Quand je conduis, je me sens connectée. Il y a la sensation puissante d’être en parfait contrôle, et la responsabilité énorme qui en incombe, le leurre de se croire tout puissant et d’en être le jouet. Conduire, c’est pour moi quasiment un processus chamanique, où on est à la fois passif (parce qu’assis en analysant constamment des informations qui évoluent et changent à chaque seconde) et actif (la voiture qui se déplace, que l’on déplace), la nécessité d’observer, d’être attentif à l’environnement et de constamment s’adapter. Ouvert, réceptif mais concentré parce que la rêverie passive peut nous faire basculer dans un accident. C’est un moment de concentration et, dans le même temps, un moment de réception et d’ouverture. Pour moi qui ne suit pas cavalière (en même temps. personne ne m’a jamais vu à cheval), la conduite automobile, conjuguée à certaines musiques, est la pratique ordinaire qui m’a permis de mieux comprendre, d’expérimenter la rune Eh de façon plus prosaïque. Je suis heureuse quand je dois prendre la route, et avaler des kilomètres, même et surtout sur des autoroutes mornes dépourvues d’attraits, parce que tout se concentre sur les innombrables changements qui ne cessent jamais, et sur la connexion avec la Brochette. Connexion qui m’a plus d’une fois permis d’éviter un accident, plus ou moins grave. Comme la voiture qui roule tranquillement devant nous, avec les bonnes distances de sécurité, et puis, on nous dit « augmente la distance, il va y avoir une couille ». Mettre de la distance, et paf, la voiture qui fait une suite de nawak. Sans distance ajoutée, il y aurait eu au moins de la tôle froissée. Sans doute pire à 130 km/h.

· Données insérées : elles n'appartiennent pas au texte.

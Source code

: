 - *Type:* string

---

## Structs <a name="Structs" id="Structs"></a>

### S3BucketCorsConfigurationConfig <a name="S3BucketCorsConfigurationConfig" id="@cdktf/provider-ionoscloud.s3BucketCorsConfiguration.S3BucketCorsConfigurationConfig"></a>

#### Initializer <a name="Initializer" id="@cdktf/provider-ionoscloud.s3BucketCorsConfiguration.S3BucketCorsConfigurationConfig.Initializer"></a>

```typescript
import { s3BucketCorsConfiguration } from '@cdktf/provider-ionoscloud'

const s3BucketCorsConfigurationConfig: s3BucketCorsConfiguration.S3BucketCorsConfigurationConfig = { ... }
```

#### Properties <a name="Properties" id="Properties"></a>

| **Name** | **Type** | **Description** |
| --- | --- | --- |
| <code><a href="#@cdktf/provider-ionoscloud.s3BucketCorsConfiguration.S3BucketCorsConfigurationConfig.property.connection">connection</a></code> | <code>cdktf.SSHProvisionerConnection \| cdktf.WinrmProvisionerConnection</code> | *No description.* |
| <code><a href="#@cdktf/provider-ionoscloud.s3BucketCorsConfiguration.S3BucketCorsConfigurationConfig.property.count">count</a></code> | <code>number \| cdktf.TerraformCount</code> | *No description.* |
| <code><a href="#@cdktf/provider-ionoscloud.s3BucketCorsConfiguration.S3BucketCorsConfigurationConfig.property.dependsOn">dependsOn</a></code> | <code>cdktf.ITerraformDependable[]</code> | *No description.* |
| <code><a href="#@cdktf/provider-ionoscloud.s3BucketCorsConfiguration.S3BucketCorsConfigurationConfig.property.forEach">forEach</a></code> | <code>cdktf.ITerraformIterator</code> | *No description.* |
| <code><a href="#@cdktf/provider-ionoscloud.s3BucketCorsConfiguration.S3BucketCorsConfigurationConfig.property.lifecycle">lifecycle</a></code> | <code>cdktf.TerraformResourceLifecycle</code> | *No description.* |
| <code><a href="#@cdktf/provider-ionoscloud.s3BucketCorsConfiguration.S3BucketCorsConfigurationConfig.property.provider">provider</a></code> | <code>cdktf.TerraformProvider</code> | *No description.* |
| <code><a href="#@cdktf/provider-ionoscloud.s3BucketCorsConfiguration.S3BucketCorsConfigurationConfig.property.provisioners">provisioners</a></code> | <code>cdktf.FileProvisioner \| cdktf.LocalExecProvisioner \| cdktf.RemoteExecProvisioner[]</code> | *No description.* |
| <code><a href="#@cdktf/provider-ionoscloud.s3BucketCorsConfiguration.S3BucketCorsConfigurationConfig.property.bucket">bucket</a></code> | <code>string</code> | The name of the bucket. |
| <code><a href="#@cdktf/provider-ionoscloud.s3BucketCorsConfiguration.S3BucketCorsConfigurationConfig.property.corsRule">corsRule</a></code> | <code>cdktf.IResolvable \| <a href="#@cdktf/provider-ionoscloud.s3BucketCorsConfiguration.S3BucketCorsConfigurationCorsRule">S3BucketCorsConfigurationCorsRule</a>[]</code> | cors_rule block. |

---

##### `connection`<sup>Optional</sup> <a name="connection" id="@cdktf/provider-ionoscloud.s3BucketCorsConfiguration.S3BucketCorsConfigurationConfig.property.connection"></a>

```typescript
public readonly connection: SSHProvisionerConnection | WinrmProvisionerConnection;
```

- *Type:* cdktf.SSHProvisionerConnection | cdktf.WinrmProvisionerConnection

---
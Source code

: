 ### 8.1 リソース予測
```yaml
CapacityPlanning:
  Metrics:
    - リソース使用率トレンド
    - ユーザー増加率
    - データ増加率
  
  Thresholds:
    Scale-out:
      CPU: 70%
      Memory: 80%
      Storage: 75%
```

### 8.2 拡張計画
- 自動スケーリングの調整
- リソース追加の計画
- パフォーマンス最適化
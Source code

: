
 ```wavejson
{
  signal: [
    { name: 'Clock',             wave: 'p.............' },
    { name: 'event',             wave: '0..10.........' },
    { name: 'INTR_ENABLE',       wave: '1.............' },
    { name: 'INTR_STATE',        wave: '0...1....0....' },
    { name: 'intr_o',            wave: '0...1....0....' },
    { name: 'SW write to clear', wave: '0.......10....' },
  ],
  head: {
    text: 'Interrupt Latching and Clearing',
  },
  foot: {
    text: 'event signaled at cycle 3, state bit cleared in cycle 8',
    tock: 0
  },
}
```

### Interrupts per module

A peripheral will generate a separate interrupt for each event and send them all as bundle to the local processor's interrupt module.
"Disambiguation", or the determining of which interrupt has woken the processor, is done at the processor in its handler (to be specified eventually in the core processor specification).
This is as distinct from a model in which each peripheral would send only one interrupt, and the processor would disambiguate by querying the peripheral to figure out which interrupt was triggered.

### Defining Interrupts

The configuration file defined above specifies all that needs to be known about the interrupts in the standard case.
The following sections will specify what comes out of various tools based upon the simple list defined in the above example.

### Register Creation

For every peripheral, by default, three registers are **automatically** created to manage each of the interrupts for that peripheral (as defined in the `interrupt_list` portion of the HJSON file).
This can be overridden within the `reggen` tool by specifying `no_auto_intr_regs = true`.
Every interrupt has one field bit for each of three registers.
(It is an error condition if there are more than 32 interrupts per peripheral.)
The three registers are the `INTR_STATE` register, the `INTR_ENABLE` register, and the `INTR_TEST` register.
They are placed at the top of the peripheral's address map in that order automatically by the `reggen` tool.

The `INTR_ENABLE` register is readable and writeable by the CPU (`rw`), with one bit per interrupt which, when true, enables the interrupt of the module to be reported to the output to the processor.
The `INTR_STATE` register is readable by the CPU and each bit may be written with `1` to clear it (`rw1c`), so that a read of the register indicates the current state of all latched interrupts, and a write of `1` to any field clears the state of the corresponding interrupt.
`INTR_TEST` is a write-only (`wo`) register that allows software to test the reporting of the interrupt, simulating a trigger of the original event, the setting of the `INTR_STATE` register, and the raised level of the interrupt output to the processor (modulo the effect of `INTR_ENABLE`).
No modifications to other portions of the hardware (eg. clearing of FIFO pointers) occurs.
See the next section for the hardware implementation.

Clairement, plutôt que de vivre la conduite comme un pensum atroce et stressant, je suis contente que ce soit pour moi un moment de connexion avec la Brochette, un moment où, comme je ne peux pas le regarder et être influencée par son éventuelle esthétique, je me trouve plus réceptive aux énergies des lieux traversés, aux changements et évolutions plus ou moins subtiles des endroits, des régions. Sentir les frontières-charnières, qui ont parfois à voir et parfois rien, avec les frontières des communes ou régions.

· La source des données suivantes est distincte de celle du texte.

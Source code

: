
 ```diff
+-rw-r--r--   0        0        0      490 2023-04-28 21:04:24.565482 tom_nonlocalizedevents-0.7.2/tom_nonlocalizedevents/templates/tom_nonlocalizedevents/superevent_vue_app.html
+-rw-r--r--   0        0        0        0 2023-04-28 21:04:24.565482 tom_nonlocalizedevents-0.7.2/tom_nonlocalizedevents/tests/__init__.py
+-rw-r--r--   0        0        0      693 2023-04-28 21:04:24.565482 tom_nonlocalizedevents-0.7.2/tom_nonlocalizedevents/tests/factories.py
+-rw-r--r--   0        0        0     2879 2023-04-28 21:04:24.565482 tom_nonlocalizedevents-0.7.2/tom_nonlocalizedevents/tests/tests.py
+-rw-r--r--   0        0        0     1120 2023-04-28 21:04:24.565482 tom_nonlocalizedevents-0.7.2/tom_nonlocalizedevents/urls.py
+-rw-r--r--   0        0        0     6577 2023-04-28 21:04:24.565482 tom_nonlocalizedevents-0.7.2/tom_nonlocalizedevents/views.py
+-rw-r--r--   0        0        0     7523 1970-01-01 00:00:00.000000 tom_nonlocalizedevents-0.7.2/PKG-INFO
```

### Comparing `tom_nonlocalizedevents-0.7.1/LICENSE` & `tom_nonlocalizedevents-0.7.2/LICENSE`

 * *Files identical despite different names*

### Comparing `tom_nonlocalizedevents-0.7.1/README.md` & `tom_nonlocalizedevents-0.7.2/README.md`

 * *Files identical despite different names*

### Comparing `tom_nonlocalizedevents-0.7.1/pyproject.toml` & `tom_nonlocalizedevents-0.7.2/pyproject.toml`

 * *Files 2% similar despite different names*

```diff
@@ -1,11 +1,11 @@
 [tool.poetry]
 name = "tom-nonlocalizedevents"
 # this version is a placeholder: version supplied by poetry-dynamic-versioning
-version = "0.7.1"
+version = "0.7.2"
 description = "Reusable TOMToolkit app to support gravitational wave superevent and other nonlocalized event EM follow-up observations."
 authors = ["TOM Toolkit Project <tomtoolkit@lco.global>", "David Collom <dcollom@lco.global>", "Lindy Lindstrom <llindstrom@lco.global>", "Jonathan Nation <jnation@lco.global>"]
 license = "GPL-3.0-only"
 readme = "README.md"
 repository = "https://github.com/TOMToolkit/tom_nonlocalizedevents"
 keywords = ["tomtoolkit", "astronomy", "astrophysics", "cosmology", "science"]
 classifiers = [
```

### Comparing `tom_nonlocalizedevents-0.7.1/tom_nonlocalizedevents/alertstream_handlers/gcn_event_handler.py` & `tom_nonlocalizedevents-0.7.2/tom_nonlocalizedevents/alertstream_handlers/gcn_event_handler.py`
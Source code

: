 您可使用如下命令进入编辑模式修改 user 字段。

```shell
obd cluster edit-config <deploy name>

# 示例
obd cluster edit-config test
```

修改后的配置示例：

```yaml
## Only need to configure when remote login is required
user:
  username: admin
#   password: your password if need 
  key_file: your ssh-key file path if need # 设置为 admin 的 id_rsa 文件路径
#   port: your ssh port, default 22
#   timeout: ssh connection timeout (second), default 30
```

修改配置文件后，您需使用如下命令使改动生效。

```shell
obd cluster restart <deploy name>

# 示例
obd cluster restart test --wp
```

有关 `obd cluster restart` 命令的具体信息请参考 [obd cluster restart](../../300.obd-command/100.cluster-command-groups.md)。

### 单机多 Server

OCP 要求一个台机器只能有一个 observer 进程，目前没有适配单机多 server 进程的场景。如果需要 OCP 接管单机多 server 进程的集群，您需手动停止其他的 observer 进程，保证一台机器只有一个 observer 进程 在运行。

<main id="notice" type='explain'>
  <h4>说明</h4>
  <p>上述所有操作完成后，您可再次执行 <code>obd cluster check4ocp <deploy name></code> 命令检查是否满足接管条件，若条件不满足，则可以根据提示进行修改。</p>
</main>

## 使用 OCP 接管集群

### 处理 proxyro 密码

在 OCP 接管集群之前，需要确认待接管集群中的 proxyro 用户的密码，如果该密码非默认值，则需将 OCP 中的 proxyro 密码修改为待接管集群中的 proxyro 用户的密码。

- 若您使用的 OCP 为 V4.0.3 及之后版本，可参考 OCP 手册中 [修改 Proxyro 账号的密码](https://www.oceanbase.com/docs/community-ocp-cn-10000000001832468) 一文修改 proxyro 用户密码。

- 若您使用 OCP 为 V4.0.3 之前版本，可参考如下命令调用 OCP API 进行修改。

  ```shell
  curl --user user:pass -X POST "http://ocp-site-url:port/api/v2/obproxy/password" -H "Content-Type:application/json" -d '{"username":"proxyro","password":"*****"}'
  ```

(Et ceci sans compter d’autres aspects, et notamment « le véhicule », mais pour une autre fois….)

4 commentaires sur « Et devant moi la route »

  1. Un grand merci pour cet article.
    La conduite m’inspire depuis mes débuts plus d’angoisse qu’autre chose, même si ça tend à changer depuis quelques temps (j’ai loupé l’examen trois fois….c’est dire). Donc je suis vraiment très contente de lire ton article parce que je pense que j’y repenserai la prochaine fois que je prendrai le volant, et j’aurais peut-être même une autre vision des choses maintenant. En tout cas, un peu d’eau dans mon vin =) et une vision un peu différente ^^

    1. Le stress de l’examen, je connais -tristement- bien, et les conditions dans lesquelles on le passe en France n’aident pas je trouve (examinateur stressant, pièges, etc). Je l’ai loupé 4 fois en France pour le réussir du premier coup au Québec (les « pièges » sont interdits, l’examinateur t’explique très clairement tout et tu peux redemander des précisions en cours d’examen, il te dit que s’il note des trucs, ca n’est pas mauvais signe, le parcours est autour du centre, etc).
      J’espère que tout se passera bien pour toi lors de ta prochaine tentative : le conseil que m’avait donné mon instructeur marocain au Québec (un vieux « grincheux » et gentil, qui râlait tout le temps pendant les rares leçons -il y en a 10, pas plus. Tu conduis seul/e avec les conducteurs de ton choix, pourvus qu’ils aient le permis.) c’est : « ne te stresse pas en t’imposant la perfection, c’est comme ça qu’on se bloque. Des erreurs, on en fait toujours de toute façon, dit toi que c’est une journée de conduite comme une autre ».

    1. La Brochette, c’est le surnom global affectueux pour désigner les Esprits/Déités/Autres avec lesquels je travaille. Je n’aime pas utiliser des termes pompeux trop utilisés dans les trucs pseudos harnerien (et je parle même pas de « animal totem »).